WORK INSTRUCTIONS:
Each line in the data holding "代わりに" should be listed.

SUPPLIED ENTRIES:
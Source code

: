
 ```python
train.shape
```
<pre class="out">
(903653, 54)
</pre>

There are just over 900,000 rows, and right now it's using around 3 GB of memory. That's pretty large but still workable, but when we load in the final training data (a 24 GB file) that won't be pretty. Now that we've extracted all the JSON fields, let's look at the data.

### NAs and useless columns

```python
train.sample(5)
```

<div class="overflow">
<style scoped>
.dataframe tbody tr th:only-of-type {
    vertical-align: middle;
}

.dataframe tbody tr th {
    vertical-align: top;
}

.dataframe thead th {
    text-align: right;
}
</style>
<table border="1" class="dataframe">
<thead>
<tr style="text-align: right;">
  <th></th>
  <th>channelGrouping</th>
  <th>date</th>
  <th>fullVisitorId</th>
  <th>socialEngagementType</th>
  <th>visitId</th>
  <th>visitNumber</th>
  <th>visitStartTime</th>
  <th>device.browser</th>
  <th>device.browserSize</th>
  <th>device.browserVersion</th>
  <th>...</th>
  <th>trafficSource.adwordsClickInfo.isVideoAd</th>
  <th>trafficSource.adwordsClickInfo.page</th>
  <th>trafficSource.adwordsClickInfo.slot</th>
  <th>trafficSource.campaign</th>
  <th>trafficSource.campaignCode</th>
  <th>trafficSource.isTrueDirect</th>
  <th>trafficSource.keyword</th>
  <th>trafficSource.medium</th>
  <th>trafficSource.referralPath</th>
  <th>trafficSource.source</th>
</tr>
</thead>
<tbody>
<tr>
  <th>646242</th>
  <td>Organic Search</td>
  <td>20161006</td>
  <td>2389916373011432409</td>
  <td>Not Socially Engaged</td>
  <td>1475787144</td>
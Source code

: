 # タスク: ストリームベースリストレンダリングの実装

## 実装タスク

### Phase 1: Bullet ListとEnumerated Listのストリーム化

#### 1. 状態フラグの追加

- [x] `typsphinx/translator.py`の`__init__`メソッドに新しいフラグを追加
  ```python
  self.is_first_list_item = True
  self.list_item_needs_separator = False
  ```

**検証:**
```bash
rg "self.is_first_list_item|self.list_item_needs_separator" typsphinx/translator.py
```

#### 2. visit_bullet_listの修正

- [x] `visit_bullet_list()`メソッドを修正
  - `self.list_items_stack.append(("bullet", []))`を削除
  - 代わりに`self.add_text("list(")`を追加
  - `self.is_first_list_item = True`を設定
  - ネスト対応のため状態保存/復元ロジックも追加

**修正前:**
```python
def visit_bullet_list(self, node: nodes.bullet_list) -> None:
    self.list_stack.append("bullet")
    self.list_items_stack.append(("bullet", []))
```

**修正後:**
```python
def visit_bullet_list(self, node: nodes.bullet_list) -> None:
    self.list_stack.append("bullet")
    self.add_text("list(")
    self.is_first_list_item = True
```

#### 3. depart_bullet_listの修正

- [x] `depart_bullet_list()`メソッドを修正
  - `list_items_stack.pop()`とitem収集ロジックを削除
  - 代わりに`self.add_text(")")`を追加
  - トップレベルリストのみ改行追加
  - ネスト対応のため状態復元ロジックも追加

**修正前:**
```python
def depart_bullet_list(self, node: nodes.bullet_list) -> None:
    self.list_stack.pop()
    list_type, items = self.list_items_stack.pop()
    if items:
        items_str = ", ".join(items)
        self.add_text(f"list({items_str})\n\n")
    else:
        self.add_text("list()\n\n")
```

ANSWER TO THE EXERCISE:
  - 代わりに`self.add_text("list(")`を追加
  - 代わりに`self.add_text(")")`を追加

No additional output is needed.